There was a mood best described as cautious optimism at yesterday's VIP opening of the Armory Show in New York.
The art fair was still missing some key players - galleries including Gagosian, David Zwirner and Thaddaeus Ropac were all absent and very conspicuously in action at Frieze in Seoul - but life and sales went on without them.
There were around 230 galleries present and one dealer, David Blum from Peter Blum Gallery, told ARTnews he still sensed "a hunger out there" from buyers, adding: "We are in New York City, after all."
His big-ticket item - a 1962 work called October 2 by Alex Katz - did not find a buyer on the first day prepared to pay the $1.2 million price tag but he said around a third of the other works on the booth sold straight away.
The biggest sale on VIP day was by Galleria Lorcan O’Neill for $1 million but the identity of the work is still a mystery.
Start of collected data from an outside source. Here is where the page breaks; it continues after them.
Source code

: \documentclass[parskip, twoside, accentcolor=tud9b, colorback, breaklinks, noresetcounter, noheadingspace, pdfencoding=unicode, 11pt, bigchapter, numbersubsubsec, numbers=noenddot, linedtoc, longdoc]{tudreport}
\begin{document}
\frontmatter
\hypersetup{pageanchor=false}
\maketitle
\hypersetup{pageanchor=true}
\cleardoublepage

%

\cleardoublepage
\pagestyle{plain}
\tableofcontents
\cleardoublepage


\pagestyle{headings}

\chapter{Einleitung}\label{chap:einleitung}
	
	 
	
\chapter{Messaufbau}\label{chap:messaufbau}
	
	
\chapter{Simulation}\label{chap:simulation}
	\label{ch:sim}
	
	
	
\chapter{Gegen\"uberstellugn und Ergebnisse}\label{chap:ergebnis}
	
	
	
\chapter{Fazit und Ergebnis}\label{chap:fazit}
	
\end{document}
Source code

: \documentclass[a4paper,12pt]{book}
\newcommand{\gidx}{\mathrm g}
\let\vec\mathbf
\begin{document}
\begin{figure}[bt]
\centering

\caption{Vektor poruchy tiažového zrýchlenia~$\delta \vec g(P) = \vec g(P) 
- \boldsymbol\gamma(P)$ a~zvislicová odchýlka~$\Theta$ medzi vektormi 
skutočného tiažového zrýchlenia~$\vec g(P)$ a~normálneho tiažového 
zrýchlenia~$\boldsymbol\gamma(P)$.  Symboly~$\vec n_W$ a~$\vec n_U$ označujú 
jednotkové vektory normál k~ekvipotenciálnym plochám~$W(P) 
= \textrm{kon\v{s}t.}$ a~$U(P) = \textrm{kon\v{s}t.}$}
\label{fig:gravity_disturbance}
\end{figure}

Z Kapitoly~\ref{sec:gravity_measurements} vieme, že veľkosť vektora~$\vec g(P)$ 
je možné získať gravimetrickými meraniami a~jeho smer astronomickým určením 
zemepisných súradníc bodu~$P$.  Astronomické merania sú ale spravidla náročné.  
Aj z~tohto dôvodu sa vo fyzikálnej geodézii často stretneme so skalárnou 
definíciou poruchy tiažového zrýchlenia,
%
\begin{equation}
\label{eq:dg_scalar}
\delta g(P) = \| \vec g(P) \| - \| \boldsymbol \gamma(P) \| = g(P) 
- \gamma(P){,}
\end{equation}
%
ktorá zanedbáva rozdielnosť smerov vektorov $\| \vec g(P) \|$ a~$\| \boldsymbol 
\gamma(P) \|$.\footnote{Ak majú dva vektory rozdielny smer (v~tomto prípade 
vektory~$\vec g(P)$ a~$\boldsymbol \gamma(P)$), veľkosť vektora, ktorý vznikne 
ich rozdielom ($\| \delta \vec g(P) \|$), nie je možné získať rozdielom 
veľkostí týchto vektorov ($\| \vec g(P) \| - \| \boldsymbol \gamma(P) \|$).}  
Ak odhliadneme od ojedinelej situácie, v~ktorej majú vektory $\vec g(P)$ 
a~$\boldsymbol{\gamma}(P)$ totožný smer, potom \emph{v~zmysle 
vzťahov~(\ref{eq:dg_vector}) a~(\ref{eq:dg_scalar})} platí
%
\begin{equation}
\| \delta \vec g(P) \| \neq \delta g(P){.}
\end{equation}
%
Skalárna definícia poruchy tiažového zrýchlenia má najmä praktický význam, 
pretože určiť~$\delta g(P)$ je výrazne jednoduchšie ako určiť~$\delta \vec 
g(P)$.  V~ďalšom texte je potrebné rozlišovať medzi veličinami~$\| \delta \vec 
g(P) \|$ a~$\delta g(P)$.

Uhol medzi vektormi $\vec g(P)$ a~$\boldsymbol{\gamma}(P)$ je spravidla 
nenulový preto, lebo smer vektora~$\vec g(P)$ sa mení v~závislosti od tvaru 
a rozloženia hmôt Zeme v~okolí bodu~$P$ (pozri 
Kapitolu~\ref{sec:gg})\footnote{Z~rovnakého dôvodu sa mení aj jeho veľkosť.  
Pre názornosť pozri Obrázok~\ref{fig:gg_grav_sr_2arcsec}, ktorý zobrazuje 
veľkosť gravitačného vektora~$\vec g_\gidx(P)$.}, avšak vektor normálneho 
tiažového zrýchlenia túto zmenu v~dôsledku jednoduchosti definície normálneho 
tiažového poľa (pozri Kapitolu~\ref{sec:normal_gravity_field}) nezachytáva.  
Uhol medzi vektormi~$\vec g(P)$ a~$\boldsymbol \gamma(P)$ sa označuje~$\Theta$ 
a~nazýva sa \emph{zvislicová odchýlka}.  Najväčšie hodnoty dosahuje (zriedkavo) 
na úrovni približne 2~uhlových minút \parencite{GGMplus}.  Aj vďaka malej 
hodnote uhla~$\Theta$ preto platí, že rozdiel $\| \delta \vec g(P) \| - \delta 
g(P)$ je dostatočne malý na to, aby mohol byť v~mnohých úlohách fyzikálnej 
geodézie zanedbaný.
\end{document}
What definitely has sold is a Kehinde Wiley painting from Sean Kelly gallery for $265,000 and an Ai Weiwei sculpture sold by Tang Contemporary for around $180,000.
There was also an appearance by White Cube, back at the fair for the first time since 1994, with a solo show by Croatian-born duo Tarwuk whose paintings priced between $65,000 and $100,000 had mostly sold by the end of the day.